▶ THE TASK:
Lines with "Number": pull these out of the listing below.

━━ INFORMATION SHOWN ━━

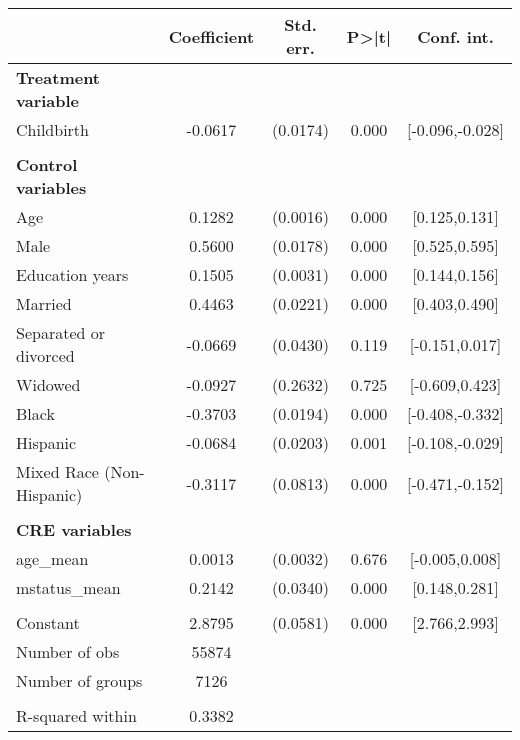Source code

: {
\def\sym#1{\ifmmode^{#1}\else\(^{#1}\)\fi}
\begin{tabular}{l*{1}{cccc}}
\toprule
                    & Coefficient&   Std. err.&       P>|t|&  Conf. int.\\
\midrule
\textbf{Treatment variable}&            &            &            &            \\
Childbirth          &     -0.0617&    (0.0174)&       0.000&[-0.096,-0.028]\\
\\ \textbf{Control variables}&            &            &            &            \\
Age                 &      0.1282&    (0.0016)&       0.000&[0.125,0.131]\\
Male                &      0.5600&    (0.0178)&       0.000&[0.525,0.595]\\
Education years     &      0.1505&    (0.0031)&       0.000&[0.144,0.156]\\
Married             &      0.4463&    (0.0221)&       0.000&[0.403,0.490]\\
Separated or divorced&     -0.0669&    (0.0430)&       0.119&[-0.151,0.017]\\
Widowed             &     -0.0927&    (0.2632)&       0.725&[-0.609,0.423]\\
Black               &     -0.3703&    (0.0194)&       0.000&[-0.408,-0.332]\\
Hispanic            &     -0.0684&    (0.0203)&       0.001&[-0.108,-0.029]\\
Mixed Race (Non-Hispanic)&     -0.3117&    (0.0813)&       0.000&[-0.471,-0.152]\\
\\ \textbf{CRE variables}&            &            &            &            \\
age\_mean            &      0.0013&    (0.0032)&       0.676&[-0.005,0.008]\\
mstatus\_mean        &      0.2142&    (0.0340)&       0.000&[0.148,0.281]\\
                    &            &            &            &            \\
Constant            &      2.8795&    (0.0581)&       0.000&[2.766,2.993]\\
\midrule
Number of obs       &       55874&            &            &            \\
Number of groups    &        7126&            &            &            \\
\\ R-squared within &      0.3382&            &            &            \\

\end{tabular}}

━━━

▶ ANSWER TO THIS TASK:
Number of obs       &       55874&            &            &            \\
Number of groups    &        7126&            &            &            \\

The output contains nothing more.